Le Dr Kirschner décrit ainsi la configuration du test : « Au cours de l’expérience, l’objectif pour les participants était de savoir s’il valait la peine de parier et donc de risquer la perte que cela pourrait entraîner, ou s’il valait mieux ne pas parier et ainsi éviter de perdre. “.

“Le processus s’apparente un peu à un jeu de roulette”, explique le neuroscientifique. “Si vous pariez, vous gagnez ou vous perdez. Si vous ne pariez pas, vous voyez néanmoins où finit la petite boule et vous pouvez déterminer ce qui se serait passé si vous aviez parié. La différence dans notre L’étude est que les participants ont réellement pu apprendre parce qu’au fil du temps, ils ont compris si un animal était plus susceptible, en moyenne, d’être récompensé ou puni et pouvaient alors soit toujours parier sur l’animal et ainsi maximiser leurs gains, soit minimiser leurs pertes. “.

Selon Kirschner, un apprentissage optimal dans cette tâche signifierait que les sujets du test prendraient davantage en compte le feedback (c’est-à-dire les victoires ou les pertes d’un animal) au début du processus d’apprentissage. “Une fois qu’ils ont une idée des chances de gagner d’un animal, ils ignorent les commentaires trompeurs. Par exemple, une image qui a généralement de fortes chances de perdre gagne aussi de temps en temps.”

Alors que les participants témoins en bonne santé faisaient exactement cela, les groupes de patients souffrant de dépression ou de schizophrénie étaient plus fortement influencés par des erreurs survenant au hasard. “Imaginez un joueur de basket-ball lançant des balles sur un panier”, poursuit le Dr Kirschner. “Un mauvais joueur marque rarement et n’est pas sélectionné pour l’équipe. Même s’il ne marque pas à chaque fois, un bon joueur marque souvent et est donc sélectionné pour l’équipe. Cependant, dans l’étude, les deux groupes de patients remplaceraient le bon. joueur après un mauvais tir.”

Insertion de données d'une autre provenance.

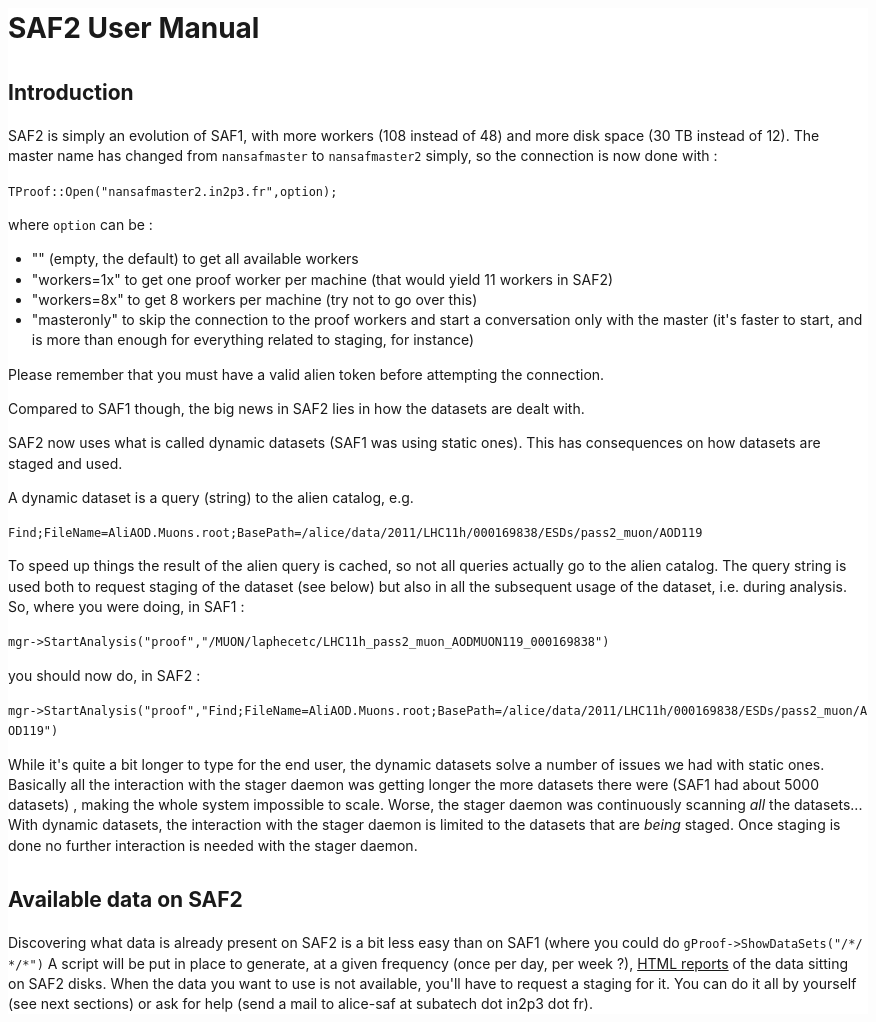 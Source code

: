 # SAF2 User Manual

## Introduction

SAF2 is simply an evolution of SAF1, with more workers (108 instead of 48) and more disk space (30 TB instead of 12). The master name has changed from `nansafmaster` to `nansafmaster2` simply, so the connection is now done with :

	TProof::Open("nansafmaster2.in2p3.fr",option);
	
where `option` can be :

- "" (empty, the default) to get all available workers
- "workers=1x" to get one proof worker per machine (that would yield 11 workers in SAF2)
- "workers=8x" to get 8 workers per machine (try not to go over this)
- "masteronly" to skip the connection to the proof workers and start a conversation only with the master (it's faster to start, and is more than enough for everything related to staging, for instance)
	
Please remember that you must have a valid alien token before attempting the connection. 

Compared to SAF1 though, the big news in SAF2 lies in how the datasets are dealt with.

SAF2 now uses what is called dynamic datasets (SAF1 was using static ones). This has consequences on how datasets are staged and used.

A dynamic dataset is a query (string) to the alien catalog, e.g.

    Find;FileName=AliAOD.Muons.root;BasePath=/alice/data/2011/LHC11h/000169838/ESDs/pass2_muon/AOD119
    
 To speed up things the result of the alien query is cached, so not all queries actually go to the alien catalog. The query string is used both to request staging of the dataset (see below) but also in all the subsequent usage of the dataset, i.e. during analysis. So, where you were doing, in SAF1 :
 
    mgr->StartAnalysis("proof","/MUON/laphecetc/LHC11h_pass2_muon_AODMUON119_000169838")
    
 you should now do, in SAF2 :
 
    mgr->StartAnalysis("proof","Find;FileName=AliAOD.Muons.root;BasePath=/alice/data/2011/LHC11h/000169838/ESDs/pass2_muon/AOD119")
    
 While it's quite a bit longer to type for the end user, the dynamic datasets solve a number of issues we had with static ones. Basically all the interaction with the stager daemon was getting longer the more datasets there were (SAF1 had about 5000 datasets) , making the whole system impossible to scale. Worse, the stager daemon was continuously scanning _all_ the datasets... With dynamic datasets, the interaction with the stager daemon is limited to the datasets that are _being_ staged. Once staging is done no further interaction is needed with the stager daemon.
 
## Available data on SAF2

Discovering what data is already present on SAF2 is a bit less easy than on SAF1 (where you could do `gProof->ShowDataSets("/*/*/*")` 
A script will be put in place to generate, at a given frequency (once per day, per week ?), [HTML reports](http://cern.ch/laurent.aphecetche/saf2 "saf disk reports") of the data sitting on SAF2 disks.
When the data you want to use is not available, you'll have to request a staging for it. You can do it all by yourself (see next sections) or ask for help (send a mail to alice-saf at subatech dot in2p3 dot fr).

Dans l’EEG, on a pu constater que les deux groupes de patients ont une représentation neuronale diminuée de l’attente de récompense. “Cela signifie que le taux de but d’un bon basketteur n’est pas aussi bien stocké dans le cerveau et est plus rapidement écrasé lorsque le joueur ne parvient pas à marquer.”

En résumé, le Dr Kirschner explique que l’étude a élargi les connaissances de l’équipe sur les limitations cognitives chez les patients ayant reçu un diagnostic de schizophrénie ou de dépression. “En particulier, nous avons également pu démontrer les avantages des modèles informatiques dans lesquels nous tentons de décrire mathématiquement des mécanismes d’apprentissage complexes et de les mettre en œuvre sous forme de simulations informatiques.”

Cela a permis de simuler un comportement d’apprentissage difficile à prévoir et de le comparer avec le comportement des participants à des tâches spécifiques. “Avec cette approche en [the] À l’avenir, nous serons en mesure de quantifier et de caractériser les déficits d’apprentissage de manière plus nuancée. Et une meilleure compréhension de ces déficits nous aidera, à son tour, à développer de manière plus ciblée les traitements existants contre la dépression et la schizophrénie. Nous espérons qu’à l’avenir nos recherches bénéficieront aux patients touchés par des troubles d’apprentissage et les aideront à mieux s’en sortir dans leur vie quotidienne.